The safety of methylnaltrexone in opioid-induced constipation was investigated through assessment of adverse events and serious adverse events. In the double-blind phase of the studies, abdominal pain was the most prevalent adverse event in the methylnaltrexone group. Flatulence, nausea and dizziness were also apparently associated with the use of methylnaltrexone, but for a lower proportion of patients. Serious adverse events related to methylnaltrexone were in one of the studies’ open-label extensions found to be muscular spasms (one patient) as well as abdominal pain reduction in the pain relieving opioid effect (one patient).
We considered the most important outcome measures to be those associated with whether methylnaltrexone produced a higher proportion of patients with defecation within four hours than placebo after the initial dose and whether this effect was maintained following repeated doses. Even though the clinical efficacy associated with methylnatlrexone seemed large, it was based on few patients and events. The evidence base was therefore deemed to be of medium quality. This entails that there is a possibility that future research will affect our confidence in these results significantly, and that future estimates may be different.
Health Economic Analysis
We made a cost-utility model where methylnaltrexone, administered in addition to traditional laxatives, was compared to a regime of traditional laxatives alone. The models efficacy data were taken from the double-blind phase of the two included studies, extrapolated to 4 months and forming the basis for the calculation of symptom-free time and quality-adjusted life years. Only costs directly associated with methylanltrexone and rescue medication were included.

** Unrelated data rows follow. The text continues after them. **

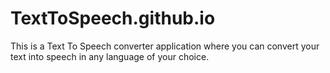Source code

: # TextToSpeech.github.io
This is a Text To Speech converter application where you can convert your text into speech in any language of your choice.
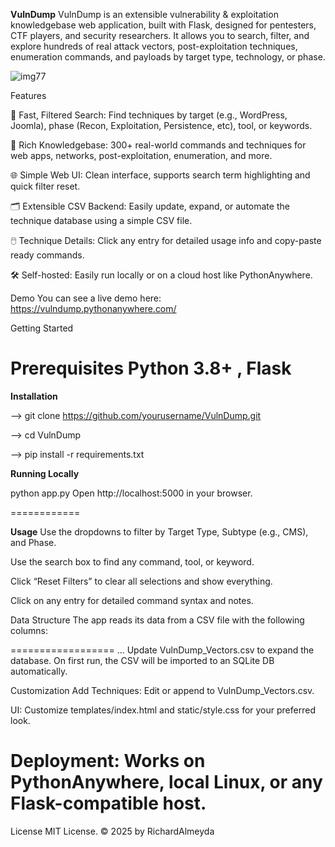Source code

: **VulnDump**
VulnDump is an extensible vulnerability & exploitation knowledgebase web application, built with Flask, designed for pentesters, CTF players, and security researchers. It allows you to search, filter, and explore hundreds of real attack vectors, post-exploitation techniques, enumeration commands, and payloads by target type, technology, or phase.

![img77](https://i.ibb.co/S7Pcpvp7/Screenshot-2025-07-05-180150.png)

Features

🔎 Fast, Filtered Search: Find techniques by target (e.g., WordPress, Joomla), phase (Recon, Exploitation, Persistence, etc), tool, or keywords.

📝 Rich Knowledgebase: 300+ real-world commands and techniques for web apps, networks, post-exploitation, enumeration, and more.

🌐 Simple Web UI: Clean interface, supports search term highlighting and quick filter reset.

🗂️ Extensible CSV Backend: Easily update, expand, or automate the technique database using a simple CSV file.

🖱️ Technique Details: Click any entry for detailed usage info and copy-paste ready commands.

🛠️ Self-hosted: Easily run locally or on a cloud host like PythonAnywhere.


Demo
You can see a live demo here:
https://vulndump.pythonanywhere.com/


Getting Started

Prerequisites Python 3.8+ , Flask 
==============
**Installation**

--> git clone https://github.com/yourusername/VulnDump.git

--> cd VulnDump

--> pip install -r requirements.txt

**Running Locally**

python app.py
Open http://localhost:5000 in your browser.

============

**Usage**
Use the dropdowns to filter by Target Type, Subtype (e.g., CMS), and Phase.

Use the search box to find any command, tool, or keyword.

Click “Reset Filters” to clear all selections and show everything.

Click on any entry for detailed command syntax and notes.

Data Structure
The app reads its data from a CSV file with the following columns:

==================
...
Update VulnDump_Vectors.csv to expand the database.
On first run, the CSV will be imported to an SQLite DB automatically.

Customization
Add Techniques: Edit or append to VulnDump_Vectors.csv.

UI: Customize templates/index.html and static/style.css for your preferred look.

Deployment: Works on PythonAnywhere, local Linux, or any Flask-compatible host.
=================

License
MIT License.
© 2025 by RichardAlmeyda




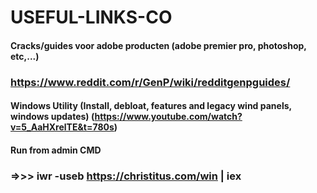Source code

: # USEFUL-LINKS-CO



#### Cracks/guides voor adobe producten (adobe premier pro, photoshop, etc,...)
### https://www.reddit.com/r/GenP/wiki/redditgenpguides/



#### Windows Utility (Install, debloat, features and legacy wind panels, windows updates)  (https://www.youtube.com/watch?v=5_AaHXrelTE&t=780s)

#### Run from admin CMD
### =>>> iwr -useb https://christitus.com/win | iex

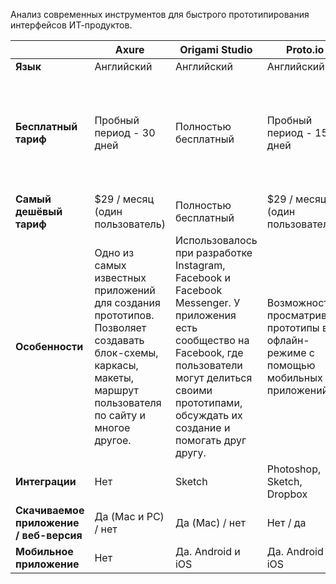 Анализ современных инструментов для быстрого прототипирования интерфейсов ИТ-продуктов.


|   | Axure   | Origami Studio   | Proto.io   | Vectr   | Atomic   | InVision   |
| ------- | -------- |-------- |-------- |-------- |-------- |-------- |
| **Язык**   | Английский    |Английский    |Английский    |Английский    |Английский   |Английский    |
| **Бесплатный тариф**  | Пробный период - 30 дней    |Полностью бесплатный   |Пробный период - 15 дней   |Полностью бесплатный   |Пробный период - 30 дней / бесплатный тариф на одного пользователя и один прототип    |Бесплатный тариф на одного пользователя и один прототип   |
| **Самый дешёвый тариф**   | $29 / месяц (один пользователь)    |Полностью бесплатный |$29 / месяц (один пользователь)  |Полностью бесплатный  |$19 (один пользователь)  |$15/ месяц для трех прототипов    |
| **Особенности**  | Одно из самых известных приложений для создания прототипов. Позволяет создавать блок-схемы, каркасы, макеты, маршрут пользователя по сайту и многое другое.  |Использовалось при разработке Instagram, Facebook и Facebook Messenger. У приложения есть сообщество на Facebook, где пользователи могут делиться своими прототипами, обсуждать их создание и помогать друг другу.    |Возможность просматривать прототипы в офлайн-режиме с помощью мобильных приложений.   |Можно работать как онлайн, так и установив приложение на ПК. При этом обе версии синхронизируются друг с другом, давая возможность работать над одним прототипом как онлайн, так и с компьютера.    |Возможность в один клик поделиться ссылкой на созданный прототип.    |Удобный интерфейс, возможность организовывать командную работу.  |
| **Интеграции**   | Нет   |Sketch   |Photoshop, Sketch, Dropbox    |Wordpress    |Нет    |Slack, Trello, Basecamp, GitHub, Jira   |
| **Скачиваемое приложение / веб-версия**  | Да (Mac и PC) / нет   |Да (Mac) / нет  |Нет / да   |Да (Mac и PC) / да|Нет / да   |Нет / да   |
| **Мобильное приложение**   | Нет    |Да. Android и iOS    |Да. Android и iOS    |Нет   |Нет   |Нет    |
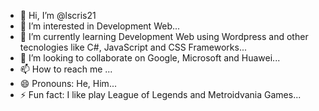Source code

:- 👋 Hi, I’m @lscris21
- 👀 I’m interested in Development Web...
- 🌱 I’m currently learning Development Web using Wordpress and other tecnologies like C#, JavaScript and CSS Frameworks...
- 💞️ I’m looking to collaborate on Google, Microsoft and Huawei...
- 📫 How to reach me ...
- 😄 Pronouns: He, Him...
- ⚡ Fun fact: I like play League of Legends and Metroidvania Games...

<!---
lscris21/lscris21 is a ✨ special ✨ repository because its `README.md` (this file) appears on your GitHub profile.
You can click the Preview link to take a look at your changes.
--->
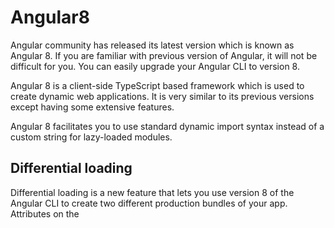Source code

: # Angular8

Angular community has released its latest version which is known as Angular 8. If you are familiar with previous version of Angular, it will not be difficult for you. You can easily upgrade your Angular CLI to version 8.

Angular 8 is a client-side TypeScript based framework which is used to create dynamic web applications. It is very similar to its previous versions except having some extensive features.

Angular 8 facilitates you to use standard dynamic import syntax instead of a custom string for lazy-loaded modules.


## Differential loading
Differential loading is a new feature that lets you use version 8 of the Angular CLI to create two different production bundles of your app. Attributes on the <script> tag in your index.html file let the browser request the most appropriate bundle; modern browsers will request a bundle that uses ES2015 JavaScript syntax and will be significantly smaller than the legacy bundle that uses ES5 syntax to maintain support for older browsers. Differential loading is enabled by default for new apps created with version 8 of the CLI, but you can easily enable this feature on your existing apps by upgrading to Angular 8, adding a browserlist configuration file, and setting the “target” option in your tsconfig.json file to “es2015”. The result? Your users with modern browsers get a smaller bundle that loads faster (and puts a bigger smile on their face).

##Angular Features
Angular 8 supports TypeScript 3.4
Angular 8 supports Web Workers
The new compiler for Angular 8 is Ivy Rendering Engine
Angular 8 provides dynamic imports for lazy-loaded modules.
Improvement of ngUpgrade
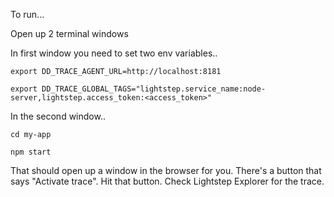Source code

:To run...

Open up 2 terminal windows

In first window you need to set two env variables..

`export DD_TRACE_AGENT_URL=http://localhost:8181`

`export DD_TRACE_GLOBAL_TAGS="lightstep.service_name:node-server,lightstep.access_token:<access_token>"`

In the second window..

`cd my-app`

`npm start`

That should open up a window in the browser for you. There's a button that says "Activate trace". Hit that button. Check Lightstep Explorer for the trace.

Methylnaltrexone costs NOK 17 369 for 120 days (4 months’ treatment) whereas the placebo alternative costs NOK 5163, implying an incremental cost of NOK 12 206. Methylnaltrexone also provides an additional 0,017 quality-adjusted life years (QALYs). This represents an incremental cost-effectiveness ratio (ICER) of NOK 718 000 per QALY. If one were to prefer a cost-effectiveness threshold of NOK 500 000 per QALY gained, one could not claim that a regime of methylnaltrexone, administered every alternate day, would be cost-effective as an additional treatment for patients with advanced illness and opioid-induced constipation in palliative care. The results should nevertheless be interpreted with caution, given that it rests on the assumptions made.

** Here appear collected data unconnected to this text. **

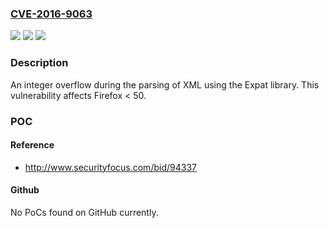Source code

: ### [CVE-2016-9063](https://cve.mitre.org/cgi-bin/cvename.cgi?name=CVE-2016-9063)
![](https://img.shields.io/static/v1?label=Product&message=Firefox&color=blue)
![](https://img.shields.io/static/v1?label=Version&message=%3C%2050%20&color=brighgreen)
![](https://img.shields.io/static/v1?label=Vulnerability&message=Possible%20integer%20overflow%20to%20fix%20inside%20XML_Parse%20in%20Expat&color=brighgreen)

### Description

An integer overflow during the parsing of XML using the Expat library. This vulnerability affects Firefox < 50.

### POC

#### Reference
- http://www.securityfocus.com/bid/94337

#### Github
No PoCs found on GitHub currently.

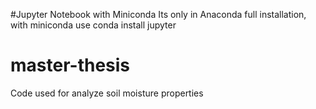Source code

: #Jupyter Notebook with Miniconda
Its only in Anaconda full installation, with miniconda use conda install jupyter

# master-thesis
Code used for analyze soil moisture properties 
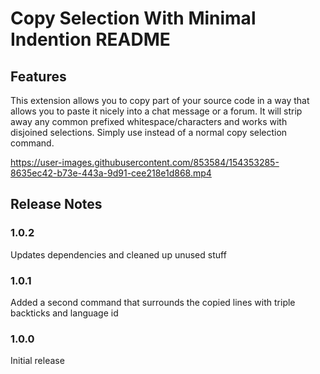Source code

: # Copy Selection With Minimal Indention README

## Features

This extension allows you to copy part of your source code in a way that allows you to paste it nicely into a chat message or a forum. It will strip away any common prefixed whitespace/characters and works with disjoined selections. Simply use instead of a normal copy selection command.

https://user-images.githubusercontent.com/853584/154353285-8635ec42-b73e-443a-9d91-cee218e1d868.mp4
  
## Release Notes

### 1.0.2

Updates dependencies and cleaned up unused stuff

### 1.0.1

Added a second command that surrounds the copied lines with triple backticks and language id

### 1.0.0

Initial release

The sensitivity analyses showed that the results were particularly sensitive with regard to the assumptions on quality of life with and without constipation. More studies on efficacy and safety of methylnaltrexone might also have affected the results.

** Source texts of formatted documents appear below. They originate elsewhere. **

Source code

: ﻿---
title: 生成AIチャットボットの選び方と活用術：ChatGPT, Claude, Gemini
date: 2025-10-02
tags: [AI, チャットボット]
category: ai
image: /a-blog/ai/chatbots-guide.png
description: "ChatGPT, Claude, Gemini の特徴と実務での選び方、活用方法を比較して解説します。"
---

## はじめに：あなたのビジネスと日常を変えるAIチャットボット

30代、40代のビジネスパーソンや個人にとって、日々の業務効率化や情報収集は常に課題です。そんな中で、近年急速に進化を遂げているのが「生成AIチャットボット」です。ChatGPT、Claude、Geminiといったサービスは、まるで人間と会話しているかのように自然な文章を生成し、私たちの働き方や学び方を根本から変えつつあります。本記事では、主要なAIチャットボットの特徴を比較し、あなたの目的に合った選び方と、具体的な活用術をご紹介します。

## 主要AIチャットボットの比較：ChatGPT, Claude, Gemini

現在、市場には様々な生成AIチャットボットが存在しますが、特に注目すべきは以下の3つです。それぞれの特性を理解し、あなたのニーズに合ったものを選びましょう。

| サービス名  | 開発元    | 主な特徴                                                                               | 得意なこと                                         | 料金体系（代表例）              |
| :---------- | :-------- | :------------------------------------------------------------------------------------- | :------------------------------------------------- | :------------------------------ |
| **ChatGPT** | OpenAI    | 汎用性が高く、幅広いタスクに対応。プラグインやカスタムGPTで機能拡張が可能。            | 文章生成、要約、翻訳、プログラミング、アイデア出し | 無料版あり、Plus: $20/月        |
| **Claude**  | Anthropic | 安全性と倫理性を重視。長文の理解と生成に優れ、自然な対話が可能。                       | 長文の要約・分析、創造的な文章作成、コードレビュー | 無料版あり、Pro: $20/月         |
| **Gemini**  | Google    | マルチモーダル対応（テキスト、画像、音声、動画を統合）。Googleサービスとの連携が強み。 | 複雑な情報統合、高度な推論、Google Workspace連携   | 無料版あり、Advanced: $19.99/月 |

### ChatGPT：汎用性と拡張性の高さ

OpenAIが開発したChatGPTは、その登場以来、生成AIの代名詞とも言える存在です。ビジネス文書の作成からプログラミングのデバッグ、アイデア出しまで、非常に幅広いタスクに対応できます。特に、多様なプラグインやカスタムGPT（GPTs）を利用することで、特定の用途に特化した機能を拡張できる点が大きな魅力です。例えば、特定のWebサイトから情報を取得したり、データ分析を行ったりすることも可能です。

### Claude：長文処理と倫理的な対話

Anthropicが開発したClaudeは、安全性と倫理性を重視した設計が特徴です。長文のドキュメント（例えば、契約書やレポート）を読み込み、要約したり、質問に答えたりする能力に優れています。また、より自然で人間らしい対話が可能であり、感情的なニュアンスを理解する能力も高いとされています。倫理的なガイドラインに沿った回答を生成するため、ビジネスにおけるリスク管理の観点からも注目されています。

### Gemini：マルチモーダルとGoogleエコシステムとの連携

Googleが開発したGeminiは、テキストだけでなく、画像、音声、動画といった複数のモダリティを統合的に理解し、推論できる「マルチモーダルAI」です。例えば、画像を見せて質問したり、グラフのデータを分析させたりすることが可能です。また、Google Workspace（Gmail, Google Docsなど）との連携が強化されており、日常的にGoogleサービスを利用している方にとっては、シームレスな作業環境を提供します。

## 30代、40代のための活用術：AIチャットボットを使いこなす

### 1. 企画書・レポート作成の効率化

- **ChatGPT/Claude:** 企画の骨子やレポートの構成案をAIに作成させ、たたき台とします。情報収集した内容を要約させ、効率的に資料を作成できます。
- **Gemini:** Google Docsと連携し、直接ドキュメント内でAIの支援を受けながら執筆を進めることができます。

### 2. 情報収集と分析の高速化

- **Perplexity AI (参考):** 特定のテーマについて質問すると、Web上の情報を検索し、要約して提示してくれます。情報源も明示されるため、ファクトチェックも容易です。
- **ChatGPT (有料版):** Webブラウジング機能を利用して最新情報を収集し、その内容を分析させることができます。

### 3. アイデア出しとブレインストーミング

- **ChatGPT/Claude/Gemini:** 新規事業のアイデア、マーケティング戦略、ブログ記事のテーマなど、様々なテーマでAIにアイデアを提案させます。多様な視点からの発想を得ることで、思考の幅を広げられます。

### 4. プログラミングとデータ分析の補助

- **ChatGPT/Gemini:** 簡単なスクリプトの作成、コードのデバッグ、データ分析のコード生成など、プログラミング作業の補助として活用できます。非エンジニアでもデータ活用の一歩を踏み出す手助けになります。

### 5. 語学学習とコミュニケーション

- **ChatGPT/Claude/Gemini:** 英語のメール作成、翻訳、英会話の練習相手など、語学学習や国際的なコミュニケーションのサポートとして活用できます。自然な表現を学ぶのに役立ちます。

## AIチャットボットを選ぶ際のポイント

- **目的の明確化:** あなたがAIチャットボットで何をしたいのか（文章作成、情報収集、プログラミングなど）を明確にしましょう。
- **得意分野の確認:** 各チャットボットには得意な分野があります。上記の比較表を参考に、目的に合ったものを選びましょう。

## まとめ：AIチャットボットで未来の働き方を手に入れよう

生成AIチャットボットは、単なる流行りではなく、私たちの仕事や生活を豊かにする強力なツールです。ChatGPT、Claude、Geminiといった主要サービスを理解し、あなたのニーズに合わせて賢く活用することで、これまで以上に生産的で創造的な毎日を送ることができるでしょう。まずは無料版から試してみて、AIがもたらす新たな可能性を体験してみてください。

A comprehensive ethical review suggests that methylnaltrexone has the potential to relieve opioid-induced constipation in patients who belong to a particularly vulnerable group. The treatment may also help to alleviate the work burden on staff. Nevertheless, it may draw resources away from other patient groups.
Our review suggests that methylnaltrexone is significantly more effective than placebo in terms of the outcome measure response within 4 hours, both following the initial dose as well as repeated doses. The drugs is also significantly better than placebo with regard to the time to defecation, approximately half the responders experienced defecation within half an hour after dose administration. From an ethical point of view methylnaltrexone may contribute to improving the day by day quality of life in a vulnerable group. Our health economic model nevertheless does not provide us with the grounds to conclude that the drug is cost-effective.